- Developer(s): Beautiful Game Studios Gusto Games (PS2, Xbox)
- Publisher(s): Eidos Interactive
- Series: Championship Manager
- Platform(s): Microsoft Windows PlayStation 2 Xbox
- Release: Microsoft WindowsUK: 18 March 2005; AU: 1 April 2005; PlayStation 2, Xbox EU: 13 May 2005; AU: 16 May 2005 (PS2);
- Genre(s): Sports
- Mode(s): Single player,

= Championship Manager 5 =

2005 video game

Championship Manager 5 is the fifth installment of the popular Championship Manager of football management simulation video games. It is the first game in the series to be developed by Beautiful Game Studios after the much publicised split between Eidos Interactive and Sports Interactive.

== Early difficulties ==

The game was originally due for release in October 2004; however, the release date slipped to March 2005 due to difficulties in coding the game from scratch. This allowed new rival, Sports Interactive's Football Manager 2005, a clear run to establish itself ahead of the release of Championship Manager 5. A release on the Macintosh platform was cancelled prior to release, again giving headway to its rival Football Manager, which was made available for Mac as standard on a dual format CD-ROM (with the PC Windows version).

Upon its release, the game contained an unusually high number of bugs. Even though Beautiful Game Studios published a downloadable patch on the day of release, many users felt that Championship Manager 5 was unplayable. Key problems included difficulties transferring players (either in or out of a club) and a very unrealistic match engine. Perhaps one of the biggest issues discovered by people purchasing Championship Manager 5 was that the player database was not particularly reliable. The database had been made "for the fans by the fans" in previous games and was probably the biggest strength of the Championship Manager brand. Beautiful Game Studios had employed a professional firm to create much of the player database and they had apparently failed despite the best efforts of the in-house research team.

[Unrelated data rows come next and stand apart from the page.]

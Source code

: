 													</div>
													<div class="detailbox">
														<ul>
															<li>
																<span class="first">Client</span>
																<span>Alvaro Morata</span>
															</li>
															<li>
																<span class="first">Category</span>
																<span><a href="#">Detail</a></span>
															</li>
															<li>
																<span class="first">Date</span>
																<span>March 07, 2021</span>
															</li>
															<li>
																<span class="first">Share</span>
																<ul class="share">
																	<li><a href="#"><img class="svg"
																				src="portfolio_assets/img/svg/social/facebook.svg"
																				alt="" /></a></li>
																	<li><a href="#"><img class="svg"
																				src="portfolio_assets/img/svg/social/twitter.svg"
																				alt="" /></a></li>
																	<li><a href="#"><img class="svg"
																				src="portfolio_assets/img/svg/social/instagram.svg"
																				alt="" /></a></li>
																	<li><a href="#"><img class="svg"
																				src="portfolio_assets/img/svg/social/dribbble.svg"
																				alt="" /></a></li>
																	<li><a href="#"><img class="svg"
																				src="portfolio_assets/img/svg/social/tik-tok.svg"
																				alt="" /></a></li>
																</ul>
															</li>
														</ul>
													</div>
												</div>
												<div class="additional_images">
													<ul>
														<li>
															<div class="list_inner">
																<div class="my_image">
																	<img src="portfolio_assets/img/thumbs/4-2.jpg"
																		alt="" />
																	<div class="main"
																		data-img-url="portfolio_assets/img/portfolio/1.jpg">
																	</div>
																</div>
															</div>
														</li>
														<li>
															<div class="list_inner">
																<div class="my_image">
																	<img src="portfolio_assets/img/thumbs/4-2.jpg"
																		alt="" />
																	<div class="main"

Other issues arose shortly after CM5 was released. Features like hotseat multiplayer games, which had been confirmed as being included in the game, disappointed some by their absence when the game arrived. Other small things such as player histories were also missing from the final product. Two patches are available that contain significant improvements to the game.

== Console versions ==

A scaled-down version of Championship Manager 5 was released on Xbox and PlayStation 2 in March 2005 along with a PlayStation Portable version, simply called Championship Manager. These are known to contain many of the same bugs and data errors as the PC version. All three console versions were developed by Gusto Games.